Folding Two Things at Once

Posted on April 17, 2016
Tags: Haskell

There’s a whole family of Haskell brainteasers surrounding one function: foldr. The general idea is to convert some function on lists which uses recursion into one that uses foldr. map, for instance:

map :: (a -> b) -> [a] -> [b]
map f = foldr (\e a -> f e : a) []

Some can get a little trickier. dropWhile, for instance. (See here and here for interesting articles on that one in particular.)

dropWhile :: (a -> Bool) -> [a] -> [a]
dropWhile p = fst . foldr f ([],[]) where
  f e ~(xs,ys) = (if p e then xs else zs, zs) where zs = e : ys

Zip

One function which was a little harder to convert than it first seemed was zip.

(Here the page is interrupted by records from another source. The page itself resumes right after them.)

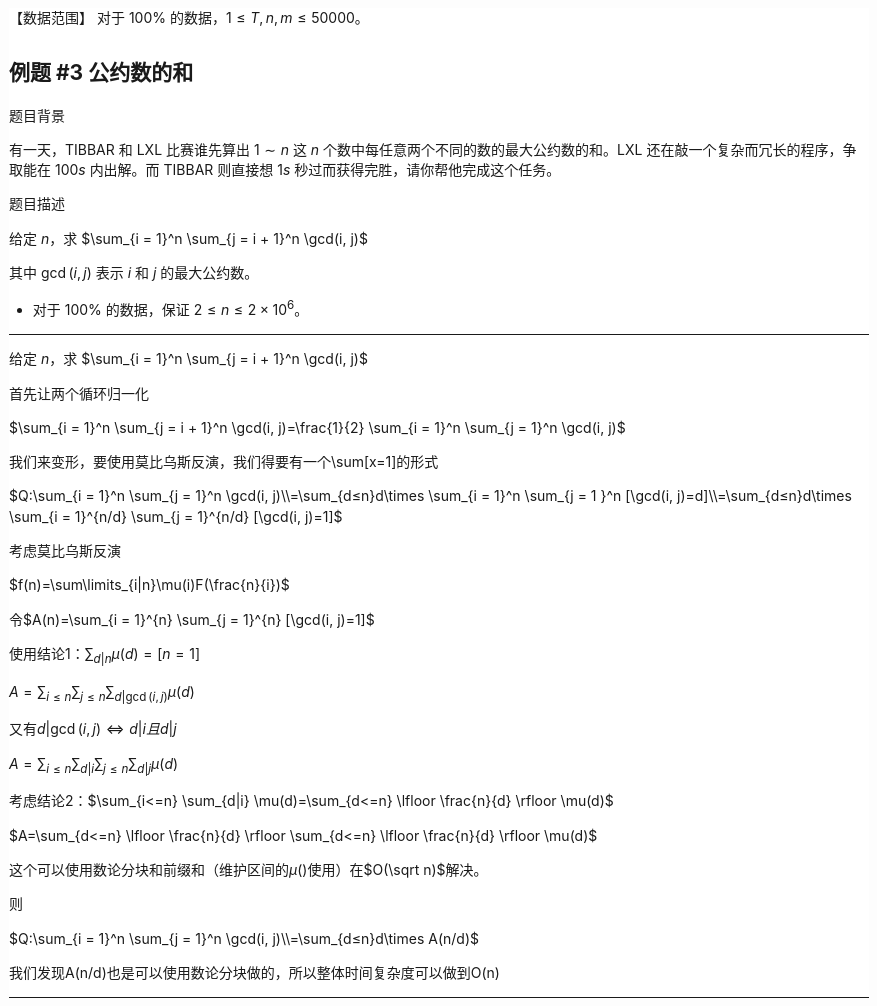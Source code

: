 

【数据范围】
对于 $100\%$ 的数据，$1\le T,n,m \le 50000$。

## 例题 #3 公约数的和

题目背景

有一天，TIBBAR 和 LXL 比赛谁先算出 $1 \sim n$ 这 $n$ 个数中每任意两个不同的数的最大公约数的和。LXL 还在敲一个复杂而冗长的程序，争取能在 $100s$ 内出解。而 TIBBAR 则直接想 $1s$ 秒过而获得完胜，请你帮他完成这个任务。

题目描述

给定 $n$，求
$\sum_{i = 1}^n \sum_{j = i + 1}^n \gcd(i, j)$

其中 $\gcd(i, j)$ 表示 $i$ 和 $j$ 的最大公约数。

- 对于 $100\%$ 的数据，保证 $2 \leq n \leq 2 \times 10^6$。

---

给定 $n$，求
$\sum_{i = 1}^n \sum_{j = i + 1}^n \gcd(i, j)$

首先让两个循环归一化

$\sum_{i = 1}^n \sum_{j = i + 1}^n \gcd(i, j)=\frac{1}{2} \sum_{i = 1}^n \sum_{j = 1}^n \gcd(i, j)$

我们来变形，要使用莫比乌斯反演，我们得要有一个\sum[x=1]的形式

$Q:\sum_{i = 1}^n \sum_{j = 1}^n \gcd(i, j)\\=\sum_{d≤n}d\times \sum_{i = 1}^n \sum_{j = 1 }^n [\gcd(i, j)=d]\\=\sum_{d≤n}d\times \sum_{i = 1}^{n/d} \sum_{j = 1}^{n/d} [\gcd(i, j)=1]$

考虑莫比乌斯反演

$f(n)=\sum\limits_{i|n}\mu(i)F(\frac{n}{i})$



令$A(n)=\sum_{i = 1}^{n} \sum_{j = 1}^{n} [\gcd(i, j)=1]$

使用结论1：$\sum_{d|n}\mu(d)=[n=1]$

$A
=\sum_{i≤n} \sum_{j≤n} \sum_{d|\gcd(i,j)} \mu(d)$

又有$d|\gcd(i,j)\Leftrightarrow d|i且d|j$

$A=\sum_{i≤n} \sum_{d|i} \sum_{j≤n} \sum_{d|j} \mu(d)$

考虑结论2：$\sum_{i<=n} \sum_{d|i} \mu(d)=\sum_{d<=n} \lfloor \frac{n}{d} \rfloor \mu(d)$

$A=\sum_{d<=n} \lfloor \frac{n}{d} \rfloor \sum_{d<=n} \lfloor \frac{n}{d} \rfloor \mu(d)$

这个可以使用数论分块和前缀和（维护区间的$\mu()$使用）在$O(\sqrt n)$解决。

则

$Q:\sum_{i = 1}^n \sum_{j = 1}^n \gcd(i, j)\\=\sum_{d≤n}d\times A(n/d)$

我们发现A(n/d)也是可以使用数论分块做的，所以整体时间复杂度可以做到O(n)

---
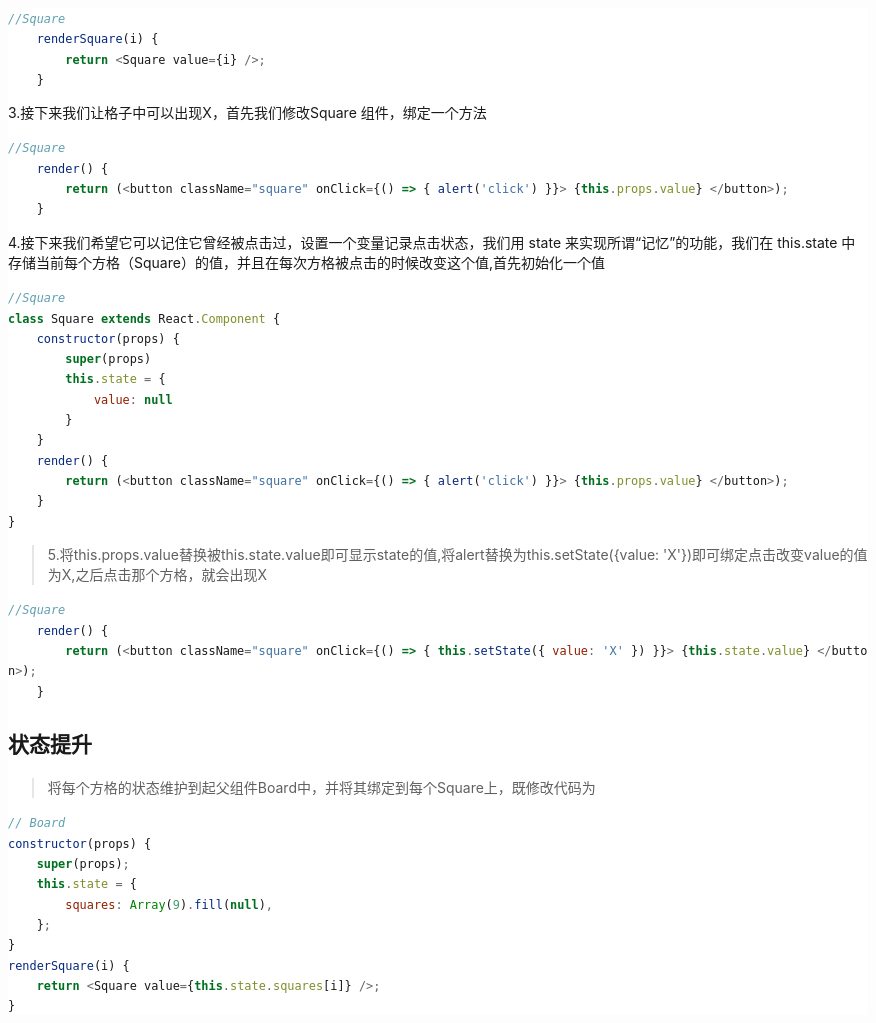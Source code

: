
 ```js
//Square
    renderSquare(i) {
        return <Square value={i} />;
    }
```

3.接下来我们让格子中可以出现X，首先我们修改Square 组件，绑定一个方法

```js
//Square
    render() {
        return (<button className="square" onClick={() => { alert('click') }}> {this.props.value} </button>);
    }
```

4.接下来我们希望它可以记住它曾经被点击过，设置一个变量记录点击状态，我们用 state 来实现所谓“记忆”的功能，我们在 this.state 中存储当前每个方格（Square）的值，并且在每次方格被点击的时候改变这个值,首先初始化一个值

```js
//Square
class Square extends React.Component {
    constructor(props) {
        super(props)
        this.state = {
            value: null
        }
    }
    render() {
        return (<button className="square" onClick={() => { alert('click') }}> {this.props.value} </button>);
    }
}
```

> 5.将this.props.value替换被this.state.value即可显示state的值,将alert替换为this.setState({value: 'X'})即可绑定点击改变value的值为X,之后点击那个方格，就会出现X

```js
//Square
    render() {
        return (<button className="square" onClick={() => { this.setState({ value: 'X' }) }}> {this.state.value} </button>);
    }

```

## 状态提升

> 将每个方格的状态维护到起父组件Board中，并将其绑定到每个Square上，既修改代码为

```js
// Board
constructor(props) {
    super(props);
    this.state = {
        squares: Array(9).fill(null),
    };
}
renderSquare(i) {
    return <Square value={this.state.squares[i]} />;
}
```
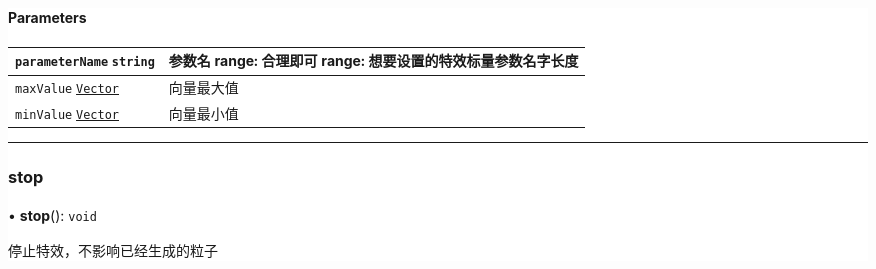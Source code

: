 #### Parameters

| `parameterName` `string` | 参数名 range: 合理即可 range: 想要设置的特效标量参数名字长度 |
| :------ | :------ |
| `maxValue` [`Vector`](mw.Vector.md) | 向量最大值 |
| `minValue` [`Vector`](mw.Vector.md) | 向量最小值 |


___

### stop <Score text="stop" /> 

• **stop**(): `void` 

停止特效，不影响已经生成的粒子

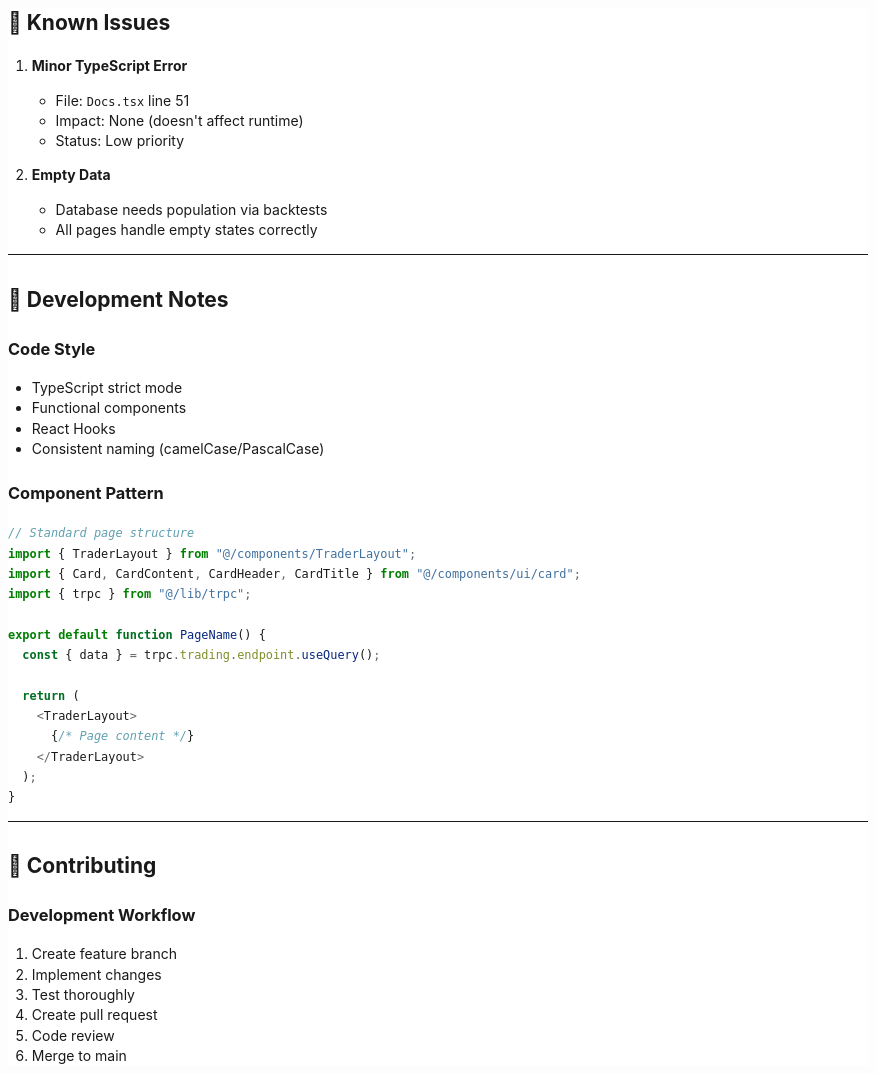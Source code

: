 
## 🐛 Known Issues

1. **Minor TypeScript Error**
   - File: `Docs.tsx` line 51
   - Impact: None (doesn't affect runtime)
   - Status: Low priority

2. **Empty Data**
   - Database needs population via backtests
   - All pages handle empty states correctly

---

## 📝 Development Notes

### **Code Style**
- TypeScript strict mode
- Functional components
- React Hooks
- Consistent naming (camelCase/PascalCase)

### **Component Pattern**
```typescript
// Standard page structure
import { TraderLayout } from "@/components/TraderLayout";
import { Card, CardContent, CardHeader, CardTitle } from "@/components/ui/card";
import { trpc } from "@/lib/trpc";

export default function PageName() {
  const { data } = trpc.trading.endpoint.useQuery();
  
  return (
    <TraderLayout>
      {/* Page content */}
    </TraderLayout>
  );
}
```

---

## 🤝 Contributing

### **Development Workflow**
1. Create feature branch
2. Implement changes
3. Test thoroughly
4. Create pull request
5. Code review
6. Merge to main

Here’s the first (non) solution:

zip :: [a] -> [b] -> [(a,b)]
zip = foldr f (const []) where
  f x xs (y:ys) = (x,y) : xs ys
  f _ _  [] = []

The problem with the above isn’t that it doesn’t work: it does. The problem is that it’s not really using foldr. It’s only using it on the first list: there’s still a manual uncons being performed on the second. Ideally, I would want the function to look something like this:

zip :: [a] -> [b] -> [(a,b)]
zip xs ys = foldr f (\_ _ -> []) xs (foldr g (const []) ys)

The best solution I found online only dealt with Folds, not Foldables. You can read it here.

Recursive Types

Reworking the solution online for Foldables, the initial intuition is to have the foldr on the ys produce a function which takes an element of the xs, and returns a function which takes an element of the xs, and so on, finally returning the created list. The problem with that approach is the types involved:

zip :: [a] -> [b] -> [(a,b)]
zip xs = foldr f (const []) xs . foldr g (\_ _ -> []) where
  g e2 r2 e1 r1 = (e1,e2) : (r1 r2)
  f e r x = x e r

You get the error:

Occurs check: cannot construct the infinite type: t0 ~ a -> (t0 -> [(a, b)]) -> [(a, b)].

Haskell’s typechecker doesn’t allow for infinitely recursive types.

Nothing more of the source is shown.